Warning voices have also been raised in the US that the events of 2007-08 marked an economic watershed that signalled the end of a period of phoney growth based on debt, overexploitation of the planet, and excessive reliance on technologies approaching obsolescence. Former Treasury Secretary Larry Summers has raised the spectre of an era of secular stagnation. Similarly, economic historian Robert Gordon is skeptical that IT-driven innovations will be as significant as those of the late nineteenth and early twentieth centuries in powering the international economy into a new era of productive prosperity. In a highly pessimistic estimate, he believes that US growth will steadily decline over the course of the current century to a low of 0.2 percent by 2100.

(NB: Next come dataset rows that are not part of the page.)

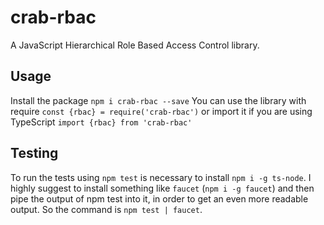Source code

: # crab-rbac
A JavaScript Hierarchical Role Based Access Control library.

## Usage
Install the package
`npm i crab-rbac --save`
You can use the library with require
`const {rbac} = require('crab-rbac')`
or import it if you are using TypeScript
`import {rbac} from 'crab-rbac'`

## Testing
To run the tests using `npm test` is necessary to install `npm i -g ts-node`. I highly suggest to install something like `faucet` (`npm i -g faucet`) and then pipe the output of npm test into it, in order to get an even more readable output. So the command is `npm test | faucet`.
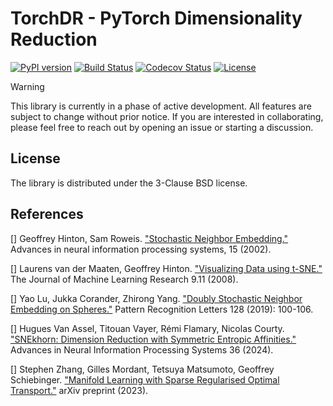 # TorchDR - PyTorch Dimensionality Reduction 

[![PyPI version](https://badge.fury.io/py/torchdr.svg)](https://badge.fury.io/py/torchdr)
[![Build Status](https://github.com/torchdr/torchdr/actions/workflows/testing.yml/badge.svg)](https://github.com/torchdr/torchdr/actions)
[![Codecov Status](https://codecov.io/gh/torchdr/torchdr/branch/main/graph/badge.svg)](https://codecov.io/gh/torchdr/torchdr)
[![License](https://img.shields.io/badge/License-BSD_3--Clause-blue.svg)](https://opensource.org/licenses/BSD-3-Clause)

> [!WARNING]
> This library is currently in a phase of active development. All features are subject to change without prior notice. If you are interested in collaborating, please feel free to reach out by opening an issue or starting a discussion.

 
## License

The library is distributed under the 3-Clause BSD license.

## References

[] Geoffrey Hinton, Sam Roweis. ["Stochastic Neighbor Embedding."](https://proceedings.neurips.cc/paper_files/paper/2002/file/6150ccc6069bea6b5716254057a194ef-Paper.pdf) Advances in neural information processing systems, 15 (2002).

[] Laurens van der Maaten, Geoffrey Hinton. ["Visualizing Data using t-SNE."](https://www.jmlr.org/papers/volume9/vandermaaten08a/vandermaaten08a.pdf?fbcl) The Journal of Machine Learning Research 9.11 (2008).

[] Yao Lu, Jukka Corander, Zhirong Yang. ["Doubly Stochastic Neighbor Embedding on Spheres."](https://www.sciencedirect.com/science/article/pii/S0167865518305099) Pattern Recognition Letters 128 (2019): 100-106.

[] Hugues Van Assel, Titouan Vayer, Rémi Flamary, Nicolas Courty. ["SNEkhorn: Dimension Reduction with Symmetric Entropic Affinities."](https://proceedings.neurips.cc/paper_files/paper/2023/file/8b54ecd9823fff6d37e61ece8f87e534-Paper-Conference.pdf) Advances in Neural Information Processing Systems 36 (2024).

[] Stephen Zhang, Gilles Mordant, Tetsuya Matsumoto, Geoffrey Schiebinger. ["Manifold Learning with Sparse Regularised Optimal Transport."](https://arxiv.org/abs/2307.09816) arXiv preprint (2023).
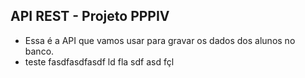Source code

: ## API REST - Projeto PPPIV 

- Essa é a API que vamos usar para gravar os dados dos alunos no banco.
- teste fasdfasdfasdf ld fla sdf asd fçl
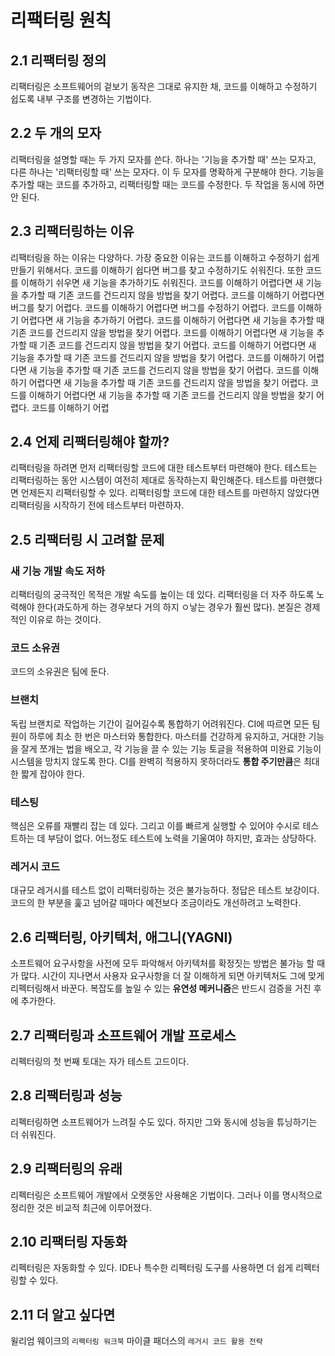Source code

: # 리팩터링 원칙

## 2.1 리팩터링 정의

리팩터링은 소프트웨어의 겉보기 동작은 그대로 유지한 채, 코드를 이해하고 수정하기 쉽도록 내부 구조를 변경하는 기법이다.

## 2.2 두 개의 모자

리팩터링을 설명할 때는 두 가지 모자를 쓴다. 하나는 '기능을 추가할 때' 쓰는 모자고, 다른 하나는 '리팩터링할 때' 쓰는 모자다. 이 두 모자를 명확하게 구분해야 한다. 기능을 추가할 때는 코드를 추가하고,
리팩터링할 때는 코드를 수정한다. 두 작업을 동시에 하면 안 된다.

## 2.3 리팩터링하는 이유

리팩터링을 하는 이유는 다양하다. 가장 중요한 이유는 코드를 이해하고 수정하기 쉽게 만들기 위해서다. 코드를 이해하기 쉽다면 버그를 찾고 수정하기도 쉬워진다. 또한 코드를 이해하기 쉬우면 새 기능을 추가하기도
쉬워진다. 코드를 이해하기 어렵다면 새 기능을 추가할 때 기존 코드를 건드리지 않을 방법을 찾기 어렵다. 코드를 이해하기 어렵다면 버그를 찾기 어렵다. 코드를 이해하기 어렵다면 버그를 수정하기 어렵다. 코드를
이해하기 어렵다면 새 기능을 추가하기 어렵다. 코드를 이해하기 어렵다면 새 기능을 추가할 때 기존 코드를 건드리지 않을 방법을 찾기 어렵다. 코드를 이해하기 어렵다면 새 기능을 추가할 때 기존 코드를 건드리지 않을
방법을 찾기 어렵다. 코드를 이해하기 어렵다면 새 기능을 추가할 때 기존 코드를 건드리지 않을 방법을 찾기 어렵다. 코드를 이해하기 어렵다면 새 기능을 추가할 때 기존 코드를 건드리지 않을 방법을 찾기 어렵다.
코드를 이해하기 어렵다면 새 기능을 추가할 때 기존 코드를 건드리지 않을 방법을 찾기 어렵다. 코드를 이해하기 어렵다면 새 기능을 추가할 때 기존 코드를 건드리지 않을 방법을 찾기 어렵다. 코드를 이해하기 어렵

## 2.4 언제 리팩터링해야 할까?

리팩터링을 하려면 먼저 리팩터링할 코드에 대한 테스트부터 마련해야 한다. 테스트는 리팩터링하는 동안 시스템이 여전히 제대로 동작하는지 확인해준다. 테스트를 마련했다면 언제든지 리팩터링할 수 있다. 리팩터링할 코드에
대한 테스트를 마련하지 않았다면 리팩터링을 시작하기 전에 테스트부터 마련하자.

## 2.5 리팩터링 시 고려할 문제

### 새 기능 개발 속도 저하

리팩터링의 궁극적인 목적은 개발 속도를 높이는 데 있다.
리팩터링을 더 자주 하도록 노력해야 한다(과도하게 하는 경우보다 거의 하지 ㅇ낳는 경우가 훨씬 많다).
본질은 경제적인 이유로 하는 것이다.

### 코드 소유권

코드의 소유권은 팀에 둔다.

### 브랜치

독립 브랜치로 작업하는 기간이 길어길수록 통합하기 어려워진다.
CI에 따르면 모든 팀원이 하루에 최소 한 번은 마스터와 통합한다.
마스터를 건강하게 유지하고, 거대한 기능을 잘게 쪼개는 법을 배오고, 각 기능을 끌 수 있는 기능 토글을 적용하여 미완료 기능이 시스템을 망치지 않도록 한다.
CI를 완벽히 적용하지 못하더라도 **통합 주기만큼**은 최대한 짧게 잡아야 한다.

### 테스팅

핵심은 오류를 재빨리 잡는 데 있다. 그리고 이를 빠르게 실행할 수 있어야 수시로 테스트하는 데 부담이 없다.
어느정도 테스트에 노력을 기울여야 하지만, 효과는 상당하다.

### 레거시 코드

대규모 레거시를 테스트 없이 리팩터링하는 것은 불가능하다. 정답은 테스트 보강이다.
코드의 한 부분을 훑고 넘어갈 때마다 예전보다 조금이라도 개선하려고 노력한다.

## 2.6 리팩터링, 아키텍처, 애그니(YAGNI)

소프트웨어 요구사항을 사전에 모두 파악해서 아키텍처를 확정짓는 방법은 불가능 할 때가 많다.
시간이 지나면서 사용자 요구사항을 더 잘 이해하게 되면 아키텍처도 그에 맞게 리펙터링해서 바꾼다.
복잡도를 높일 수 있는 **유연성 메커니즘**은 반드시 검증을 거친 후에 추가한다.

## 2.7 리팩터링과 소프트웨어 개발 프로세스

리펙터링의 첫 번째 토대는 자가 테스트 고드이다.

## 2.8 리팩터링과 성능

리펙터링하면 소프트웨어가 느려질 수도 있다. 하지만 그와 동시에 성능을 튜닝하기는 더 쉬워진다.

## 2.9 리팩터링의 유래

리펙터링은 소프트웨어 개발에서 오랫동안 사용해온 기법이다. 그러나 이를 명시적으로 정리한 것은 비교적 최근에 이루어졌다.

## 2.10 리팩터링 자동화

리펙터링은 자동화할 수 있다. IDE나 특수한 리펙터링 도구를 사용하면 더 쉽게 리펙터링할 수 있다.

## 2.11 더 알고 싶다면

윌리엄 웨이크의 `리팩터링 워크북`
마이클 패더스의 `레거시 코드 활용 전략`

Of course, there are plenty of optimistic voices contending that the global economy will manifest its oft-proven capacity to recover and achieve even greater success. They do not write off the benefits of new technology as readily as Gordon. They place much confidence in the coming of a new age of cheap energy. And they believe that the pessimists are too focused on the travails of America and Western Europe to recognize the potential of Asia, Latin America, and Africa to help power a new era of global growth. One of the best recent statements of this school of thought is Gerard Lyons, The Consolations of Economics (Faber & Faber, 2014)

Whoever has the best of the debate ultimately - optimists or pessimists - the 1914-1945 years can offer some guide as to what might happen. The lessons from this era are twofold: first, renewal from the most recent economic crisis will likely be a slow, painful process; and, second, it will only be possible if the fundamental weaknesses of the current economic model are addressed. We today are living the truth of the first of these lessons but we are still a long way from understanding the second one.